Experts expect all 50 states to be up and running on time
Consumers will have a greater influence on healthcare than ever before once the insurance exchanges roll out. However, experts say health plans must proceed with caution when designing their exchange strategies.
According to Dan Mendelson, CEO and founder of Avalere Health, during a recent Web conference, major changes are converging in the healthcare market:
Mendelson says he’s confident all 50 states will have exchanges up and running but there will also be glitches along the way. In 2014, the country initially will be a patchwork of state-run and federal exchanges.
“Some of the states that are most committed to the concepts of autonomy from the federal government are actually having their exchanges run by the federal government,” he says. “And all the states that were dragging their feet are going to have to rely on the federal government to run the exchanges, and that disadvantages them to some degree.”

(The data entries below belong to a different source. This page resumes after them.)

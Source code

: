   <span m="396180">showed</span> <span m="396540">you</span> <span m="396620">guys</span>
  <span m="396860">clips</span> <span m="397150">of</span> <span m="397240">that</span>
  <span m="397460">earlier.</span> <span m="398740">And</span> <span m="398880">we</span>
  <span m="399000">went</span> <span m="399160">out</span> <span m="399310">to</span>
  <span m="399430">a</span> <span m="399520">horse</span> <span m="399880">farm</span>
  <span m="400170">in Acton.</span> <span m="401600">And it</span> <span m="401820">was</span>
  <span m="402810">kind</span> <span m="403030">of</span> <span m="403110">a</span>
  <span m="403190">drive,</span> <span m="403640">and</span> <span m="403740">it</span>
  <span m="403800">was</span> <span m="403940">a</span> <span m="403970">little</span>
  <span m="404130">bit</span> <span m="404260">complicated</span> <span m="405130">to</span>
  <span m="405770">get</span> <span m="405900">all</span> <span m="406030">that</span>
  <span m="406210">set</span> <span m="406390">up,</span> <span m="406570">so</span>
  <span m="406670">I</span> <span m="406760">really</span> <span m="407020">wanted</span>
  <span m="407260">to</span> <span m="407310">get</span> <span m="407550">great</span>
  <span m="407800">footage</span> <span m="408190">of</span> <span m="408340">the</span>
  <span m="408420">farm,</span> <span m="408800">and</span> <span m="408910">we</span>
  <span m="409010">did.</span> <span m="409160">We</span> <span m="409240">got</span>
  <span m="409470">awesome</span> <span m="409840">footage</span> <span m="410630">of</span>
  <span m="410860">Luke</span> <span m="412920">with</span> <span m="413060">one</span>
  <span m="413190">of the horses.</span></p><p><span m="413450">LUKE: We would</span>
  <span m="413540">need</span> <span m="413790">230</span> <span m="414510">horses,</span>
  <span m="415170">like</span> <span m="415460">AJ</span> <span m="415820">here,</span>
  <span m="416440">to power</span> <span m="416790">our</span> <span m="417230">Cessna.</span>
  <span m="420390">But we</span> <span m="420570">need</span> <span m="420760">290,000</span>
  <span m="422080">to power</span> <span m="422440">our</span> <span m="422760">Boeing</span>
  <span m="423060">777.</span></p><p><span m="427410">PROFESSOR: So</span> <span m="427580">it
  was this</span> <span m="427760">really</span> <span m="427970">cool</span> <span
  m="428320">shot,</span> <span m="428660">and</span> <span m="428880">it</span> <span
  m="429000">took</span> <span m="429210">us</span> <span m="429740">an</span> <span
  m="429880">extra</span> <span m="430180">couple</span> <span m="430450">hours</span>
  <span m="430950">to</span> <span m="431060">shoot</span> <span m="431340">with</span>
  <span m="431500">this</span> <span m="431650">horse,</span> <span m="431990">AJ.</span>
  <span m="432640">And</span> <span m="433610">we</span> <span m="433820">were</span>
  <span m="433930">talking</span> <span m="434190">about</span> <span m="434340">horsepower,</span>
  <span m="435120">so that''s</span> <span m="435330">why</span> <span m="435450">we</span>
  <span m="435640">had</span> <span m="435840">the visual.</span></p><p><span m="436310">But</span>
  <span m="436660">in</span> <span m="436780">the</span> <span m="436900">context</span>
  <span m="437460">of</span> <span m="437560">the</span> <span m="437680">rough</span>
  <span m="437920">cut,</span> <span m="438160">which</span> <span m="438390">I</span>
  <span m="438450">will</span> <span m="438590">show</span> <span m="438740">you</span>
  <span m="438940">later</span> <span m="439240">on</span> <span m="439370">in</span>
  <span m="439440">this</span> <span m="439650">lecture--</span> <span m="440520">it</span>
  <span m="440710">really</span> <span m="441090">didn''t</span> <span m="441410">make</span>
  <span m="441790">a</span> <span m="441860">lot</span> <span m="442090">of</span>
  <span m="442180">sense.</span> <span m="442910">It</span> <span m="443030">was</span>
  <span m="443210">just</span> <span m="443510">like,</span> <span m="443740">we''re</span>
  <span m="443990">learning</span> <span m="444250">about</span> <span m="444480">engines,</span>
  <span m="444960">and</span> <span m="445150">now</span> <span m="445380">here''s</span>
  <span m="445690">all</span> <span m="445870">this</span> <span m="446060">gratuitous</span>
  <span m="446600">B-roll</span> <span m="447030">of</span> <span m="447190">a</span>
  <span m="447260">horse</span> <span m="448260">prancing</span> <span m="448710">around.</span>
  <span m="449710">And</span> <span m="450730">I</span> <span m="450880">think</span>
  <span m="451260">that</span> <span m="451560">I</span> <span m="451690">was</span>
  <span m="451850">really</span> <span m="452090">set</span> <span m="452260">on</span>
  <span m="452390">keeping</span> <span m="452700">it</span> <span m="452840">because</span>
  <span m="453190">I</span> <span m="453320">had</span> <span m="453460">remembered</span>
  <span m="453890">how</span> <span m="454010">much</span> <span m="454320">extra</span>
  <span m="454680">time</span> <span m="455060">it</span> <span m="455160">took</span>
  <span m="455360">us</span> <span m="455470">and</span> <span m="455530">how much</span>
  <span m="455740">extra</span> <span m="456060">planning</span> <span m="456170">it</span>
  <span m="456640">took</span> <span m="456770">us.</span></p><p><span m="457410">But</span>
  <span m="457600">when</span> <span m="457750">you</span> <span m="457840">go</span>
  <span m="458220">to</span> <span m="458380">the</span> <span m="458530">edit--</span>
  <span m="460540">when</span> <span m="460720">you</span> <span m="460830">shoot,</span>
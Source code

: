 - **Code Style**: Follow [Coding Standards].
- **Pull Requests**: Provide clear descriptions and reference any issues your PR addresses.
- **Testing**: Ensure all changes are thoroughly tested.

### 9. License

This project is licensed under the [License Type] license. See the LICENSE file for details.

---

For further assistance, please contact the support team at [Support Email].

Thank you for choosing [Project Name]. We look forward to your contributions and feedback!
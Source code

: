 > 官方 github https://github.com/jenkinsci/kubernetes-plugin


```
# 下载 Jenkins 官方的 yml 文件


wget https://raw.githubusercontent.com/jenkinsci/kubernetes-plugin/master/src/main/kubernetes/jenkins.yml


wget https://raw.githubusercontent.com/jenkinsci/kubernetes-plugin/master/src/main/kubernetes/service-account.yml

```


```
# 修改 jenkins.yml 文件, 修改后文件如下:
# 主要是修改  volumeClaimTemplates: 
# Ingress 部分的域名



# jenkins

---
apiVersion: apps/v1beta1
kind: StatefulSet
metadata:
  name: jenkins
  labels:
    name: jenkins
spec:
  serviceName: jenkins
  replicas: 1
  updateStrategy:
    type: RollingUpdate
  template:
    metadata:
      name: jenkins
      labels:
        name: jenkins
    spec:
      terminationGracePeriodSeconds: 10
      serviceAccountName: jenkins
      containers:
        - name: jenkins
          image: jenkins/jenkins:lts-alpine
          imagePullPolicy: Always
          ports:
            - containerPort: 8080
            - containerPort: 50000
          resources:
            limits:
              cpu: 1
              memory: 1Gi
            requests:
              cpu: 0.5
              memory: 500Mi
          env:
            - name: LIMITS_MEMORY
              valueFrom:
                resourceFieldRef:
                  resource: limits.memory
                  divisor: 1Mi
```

Over time, Mendelson says, the law will become more clear through its practical implementation, and eventually, more states will begin operating their own exchanges.
As of last month, 17 states and Washington, D.C., had announced their intent to run their own, according to Deloitte. Another seven states are opting for a partnership model, the remaining states are looking at a federally run model. Ohio and Virginia have indicated they will use a federal exchange but with state management of qualified health plans, according to Avalere.
In addition, enrollees will switch back and forth between commercial coverage and Medicaid coverage through the exchanges. The marketplaces are expected to have enrollment mechanisms for both types of coverage with a “no wrong door” interface for consumers of varying income levels.
“You will see some more consumer engagement in Medicaid, too, because the states are starting to think about what kinds of incentives to give consumers in the Medicaid market,” Mendelson says. “That message is not lost on the health plans.”
Anna D. Sinaiko, research fellow for the Department of Health Policy & Management of the Harvard School of Public Health, studied the Massachusetts exchange. According to research, 42% of nearly 400 members surveyed said the information about the health plans included in the shopping experience in the exchange was too hard to understand. Additionally 57% said they were unsatisfied with affordability. One-fifth said they wished they had help to narrow down their choices.
Not having the help they need to understand their choices makes consumers “feel stupid, and they don’t like that,” says Steve Zaleznick, executive director of HealthPocket, a health exchange interface.
He says exchange operators have to put consumers at ease not just because the shopping experience will be new to them but also because the public doesn’t trust the health insurance industry. The exchange must direct them to the right products for their needs, he advises.
“The internet is going to do wonders for transforming how insurance is purchased,” Zaleznick says.
Often the best choice for a particular consumer is unknown, so recommendations must be personalized for each person who shops on the exchange. Plans must also recognize shoppers’ priorities such as whether they want to verify if their preferred physician is in the network.
Annual enrollment will also allow plans time to adjust their plan offerings to better respond to the market and to build loyalty, he says.